SUPPLIED RECORDS: Begin
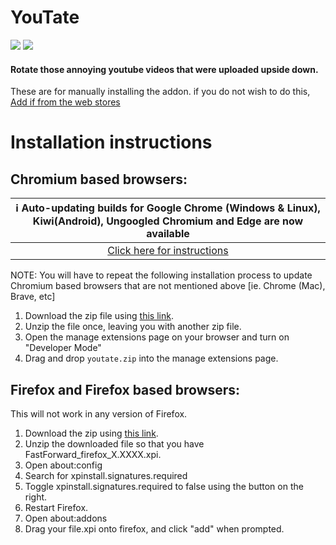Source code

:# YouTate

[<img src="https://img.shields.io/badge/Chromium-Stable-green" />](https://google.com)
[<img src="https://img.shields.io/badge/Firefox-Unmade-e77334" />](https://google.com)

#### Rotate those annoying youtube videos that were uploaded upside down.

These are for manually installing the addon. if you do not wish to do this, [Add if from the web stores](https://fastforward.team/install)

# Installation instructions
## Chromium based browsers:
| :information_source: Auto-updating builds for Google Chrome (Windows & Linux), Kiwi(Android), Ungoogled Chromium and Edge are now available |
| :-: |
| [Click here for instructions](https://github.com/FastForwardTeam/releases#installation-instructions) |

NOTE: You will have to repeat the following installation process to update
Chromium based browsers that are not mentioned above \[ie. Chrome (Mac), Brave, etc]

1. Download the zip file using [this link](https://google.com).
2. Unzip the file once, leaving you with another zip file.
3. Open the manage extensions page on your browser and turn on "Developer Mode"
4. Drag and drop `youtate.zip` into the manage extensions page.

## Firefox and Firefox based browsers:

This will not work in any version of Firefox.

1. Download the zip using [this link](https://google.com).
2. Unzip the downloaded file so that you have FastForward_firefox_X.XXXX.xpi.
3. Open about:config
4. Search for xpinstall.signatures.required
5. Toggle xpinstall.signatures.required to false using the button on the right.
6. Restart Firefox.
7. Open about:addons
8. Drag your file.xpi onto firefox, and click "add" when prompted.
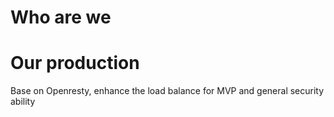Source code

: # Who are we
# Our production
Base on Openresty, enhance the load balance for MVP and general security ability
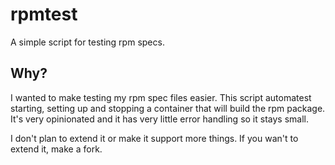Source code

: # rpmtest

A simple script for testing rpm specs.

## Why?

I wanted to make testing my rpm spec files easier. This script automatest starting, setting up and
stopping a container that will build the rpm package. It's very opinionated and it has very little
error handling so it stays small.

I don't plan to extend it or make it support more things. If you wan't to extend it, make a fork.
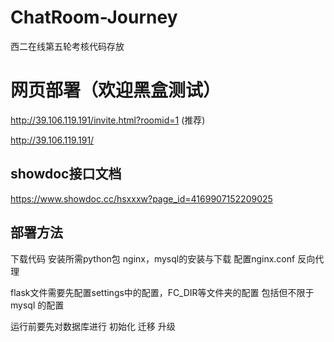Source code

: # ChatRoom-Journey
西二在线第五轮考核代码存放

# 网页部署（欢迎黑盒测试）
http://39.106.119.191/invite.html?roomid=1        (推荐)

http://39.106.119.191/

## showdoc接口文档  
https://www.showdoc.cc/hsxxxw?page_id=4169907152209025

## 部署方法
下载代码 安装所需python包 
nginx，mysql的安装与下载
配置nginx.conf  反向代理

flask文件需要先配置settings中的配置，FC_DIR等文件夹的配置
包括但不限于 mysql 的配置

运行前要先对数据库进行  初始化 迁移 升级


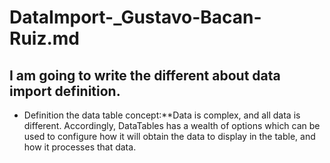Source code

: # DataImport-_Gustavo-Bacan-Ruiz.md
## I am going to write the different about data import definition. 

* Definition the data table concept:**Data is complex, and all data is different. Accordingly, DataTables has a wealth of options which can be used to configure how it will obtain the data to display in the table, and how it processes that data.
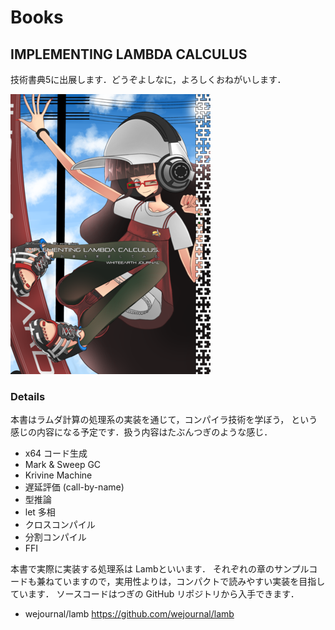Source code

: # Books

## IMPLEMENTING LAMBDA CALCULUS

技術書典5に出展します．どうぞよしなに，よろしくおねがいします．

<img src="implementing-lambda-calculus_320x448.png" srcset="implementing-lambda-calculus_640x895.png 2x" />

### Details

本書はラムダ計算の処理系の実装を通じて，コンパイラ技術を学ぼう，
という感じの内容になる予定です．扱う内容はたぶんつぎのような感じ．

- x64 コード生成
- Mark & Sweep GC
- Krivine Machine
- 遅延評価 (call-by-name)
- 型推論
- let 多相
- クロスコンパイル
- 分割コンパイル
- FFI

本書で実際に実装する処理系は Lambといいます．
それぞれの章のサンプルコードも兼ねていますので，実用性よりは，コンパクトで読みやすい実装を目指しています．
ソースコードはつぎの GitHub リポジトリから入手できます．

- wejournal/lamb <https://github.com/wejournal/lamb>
SUPPLIED RECORDS: End
SUPPLIED RECORDS: Begin
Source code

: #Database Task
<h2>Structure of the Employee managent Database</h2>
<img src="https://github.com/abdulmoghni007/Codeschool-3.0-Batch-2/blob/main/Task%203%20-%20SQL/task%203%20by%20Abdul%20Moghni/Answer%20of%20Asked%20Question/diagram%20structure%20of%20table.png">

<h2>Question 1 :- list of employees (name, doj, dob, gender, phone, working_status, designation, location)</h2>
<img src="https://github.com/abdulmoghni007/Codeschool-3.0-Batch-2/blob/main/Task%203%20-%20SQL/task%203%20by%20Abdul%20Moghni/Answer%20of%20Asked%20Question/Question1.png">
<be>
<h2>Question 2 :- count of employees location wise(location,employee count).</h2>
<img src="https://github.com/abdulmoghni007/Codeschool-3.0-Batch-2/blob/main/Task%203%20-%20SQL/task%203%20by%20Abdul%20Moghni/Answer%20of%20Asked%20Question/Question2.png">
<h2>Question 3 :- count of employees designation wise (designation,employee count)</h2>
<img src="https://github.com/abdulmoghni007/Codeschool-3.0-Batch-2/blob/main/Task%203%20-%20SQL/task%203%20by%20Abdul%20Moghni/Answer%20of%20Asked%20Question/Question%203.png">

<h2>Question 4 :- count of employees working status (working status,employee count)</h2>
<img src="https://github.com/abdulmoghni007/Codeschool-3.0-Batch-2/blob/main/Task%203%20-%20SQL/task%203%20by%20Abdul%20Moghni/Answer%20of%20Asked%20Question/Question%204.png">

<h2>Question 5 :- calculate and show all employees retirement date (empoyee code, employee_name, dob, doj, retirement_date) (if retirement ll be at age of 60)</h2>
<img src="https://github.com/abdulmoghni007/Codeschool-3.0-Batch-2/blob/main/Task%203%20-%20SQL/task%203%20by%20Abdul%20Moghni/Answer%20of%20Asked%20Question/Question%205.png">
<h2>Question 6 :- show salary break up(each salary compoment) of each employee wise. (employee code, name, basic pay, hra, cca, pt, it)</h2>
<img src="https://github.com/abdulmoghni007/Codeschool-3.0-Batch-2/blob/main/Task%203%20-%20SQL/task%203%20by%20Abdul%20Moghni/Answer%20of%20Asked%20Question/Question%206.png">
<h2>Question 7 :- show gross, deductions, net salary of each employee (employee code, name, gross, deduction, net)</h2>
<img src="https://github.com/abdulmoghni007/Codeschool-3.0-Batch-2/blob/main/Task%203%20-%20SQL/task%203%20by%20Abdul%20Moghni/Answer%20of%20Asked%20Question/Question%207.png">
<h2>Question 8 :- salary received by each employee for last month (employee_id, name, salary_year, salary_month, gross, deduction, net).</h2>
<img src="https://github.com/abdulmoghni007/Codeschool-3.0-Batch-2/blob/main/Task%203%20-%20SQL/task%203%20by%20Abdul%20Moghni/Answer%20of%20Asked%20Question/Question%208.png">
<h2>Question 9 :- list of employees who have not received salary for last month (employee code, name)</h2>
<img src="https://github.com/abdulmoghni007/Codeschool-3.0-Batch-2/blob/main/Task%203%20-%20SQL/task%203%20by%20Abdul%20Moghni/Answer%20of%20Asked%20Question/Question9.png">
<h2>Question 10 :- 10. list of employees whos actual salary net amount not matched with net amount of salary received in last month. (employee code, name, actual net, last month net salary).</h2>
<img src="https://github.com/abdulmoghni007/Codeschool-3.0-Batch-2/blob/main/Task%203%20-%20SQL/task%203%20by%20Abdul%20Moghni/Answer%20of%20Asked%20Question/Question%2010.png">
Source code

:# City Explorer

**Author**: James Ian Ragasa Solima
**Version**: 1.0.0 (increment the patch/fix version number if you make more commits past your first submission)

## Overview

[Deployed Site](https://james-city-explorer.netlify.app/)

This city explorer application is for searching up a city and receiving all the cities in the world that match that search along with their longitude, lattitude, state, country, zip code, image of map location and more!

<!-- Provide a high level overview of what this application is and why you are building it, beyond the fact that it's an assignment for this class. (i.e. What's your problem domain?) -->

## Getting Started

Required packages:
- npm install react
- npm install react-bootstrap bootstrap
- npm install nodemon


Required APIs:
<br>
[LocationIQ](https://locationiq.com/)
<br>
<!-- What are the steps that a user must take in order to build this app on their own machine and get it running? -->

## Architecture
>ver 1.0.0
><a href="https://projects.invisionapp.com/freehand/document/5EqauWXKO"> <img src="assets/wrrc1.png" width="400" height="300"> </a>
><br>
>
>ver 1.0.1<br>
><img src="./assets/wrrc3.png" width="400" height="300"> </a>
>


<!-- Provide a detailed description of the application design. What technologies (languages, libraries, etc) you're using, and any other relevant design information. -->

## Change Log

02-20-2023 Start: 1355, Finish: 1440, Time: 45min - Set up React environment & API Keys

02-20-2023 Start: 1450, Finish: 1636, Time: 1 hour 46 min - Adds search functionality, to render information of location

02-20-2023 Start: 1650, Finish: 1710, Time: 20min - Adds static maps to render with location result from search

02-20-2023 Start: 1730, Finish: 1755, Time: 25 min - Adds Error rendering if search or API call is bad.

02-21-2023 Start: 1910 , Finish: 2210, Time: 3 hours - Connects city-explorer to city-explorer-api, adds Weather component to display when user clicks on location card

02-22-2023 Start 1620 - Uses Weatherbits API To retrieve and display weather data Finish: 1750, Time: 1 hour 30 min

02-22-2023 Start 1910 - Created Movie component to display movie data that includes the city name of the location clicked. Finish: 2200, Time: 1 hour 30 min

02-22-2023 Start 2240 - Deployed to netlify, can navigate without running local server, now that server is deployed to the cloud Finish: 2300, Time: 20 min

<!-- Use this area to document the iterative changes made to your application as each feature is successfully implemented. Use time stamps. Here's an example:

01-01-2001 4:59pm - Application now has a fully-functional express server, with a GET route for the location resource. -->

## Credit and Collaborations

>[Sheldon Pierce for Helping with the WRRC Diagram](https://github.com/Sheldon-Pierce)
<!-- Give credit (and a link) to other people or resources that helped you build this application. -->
SUPPLIED RECORDS: End
▶ _YOUR TASK_: Answer with one number, namely how many lines in the records contain the string "Deployed".

▶ _RESULT_: 2